- [Exercise aim]: Copy, from the material below, each line that contains the word "flag".

- [Data under study]:
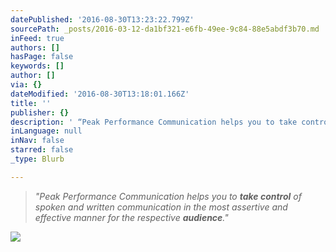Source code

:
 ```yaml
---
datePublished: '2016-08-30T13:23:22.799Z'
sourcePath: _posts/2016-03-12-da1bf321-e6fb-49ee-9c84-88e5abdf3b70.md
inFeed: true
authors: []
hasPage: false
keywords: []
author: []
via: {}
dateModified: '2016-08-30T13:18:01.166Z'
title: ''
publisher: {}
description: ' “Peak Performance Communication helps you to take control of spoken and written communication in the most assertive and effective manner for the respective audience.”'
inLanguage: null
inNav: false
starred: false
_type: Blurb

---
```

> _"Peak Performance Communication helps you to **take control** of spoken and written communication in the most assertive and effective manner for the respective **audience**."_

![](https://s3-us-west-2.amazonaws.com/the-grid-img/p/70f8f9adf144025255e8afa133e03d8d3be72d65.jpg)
...
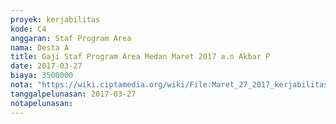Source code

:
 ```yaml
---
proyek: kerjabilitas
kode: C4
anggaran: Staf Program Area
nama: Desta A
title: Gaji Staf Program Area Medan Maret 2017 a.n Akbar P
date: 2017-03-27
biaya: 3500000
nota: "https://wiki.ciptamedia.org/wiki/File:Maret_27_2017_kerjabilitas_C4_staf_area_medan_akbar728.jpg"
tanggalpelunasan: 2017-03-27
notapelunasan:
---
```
==
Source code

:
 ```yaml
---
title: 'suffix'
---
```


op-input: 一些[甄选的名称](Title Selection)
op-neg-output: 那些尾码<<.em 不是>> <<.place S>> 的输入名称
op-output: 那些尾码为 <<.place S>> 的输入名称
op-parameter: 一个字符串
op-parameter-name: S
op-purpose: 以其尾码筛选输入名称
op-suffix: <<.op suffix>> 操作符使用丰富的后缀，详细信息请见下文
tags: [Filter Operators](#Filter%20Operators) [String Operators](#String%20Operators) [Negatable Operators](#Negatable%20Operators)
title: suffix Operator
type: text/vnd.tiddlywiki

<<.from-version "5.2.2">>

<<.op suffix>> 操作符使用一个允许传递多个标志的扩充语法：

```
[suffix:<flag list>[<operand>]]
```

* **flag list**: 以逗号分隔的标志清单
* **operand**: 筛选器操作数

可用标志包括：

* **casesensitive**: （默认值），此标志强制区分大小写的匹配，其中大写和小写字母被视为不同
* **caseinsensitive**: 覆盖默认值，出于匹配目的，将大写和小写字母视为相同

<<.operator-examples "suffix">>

- [Worked solution]:
[suffix:<flag list>[<operand>]]
* **flag list**: 以逗号分隔的标志清单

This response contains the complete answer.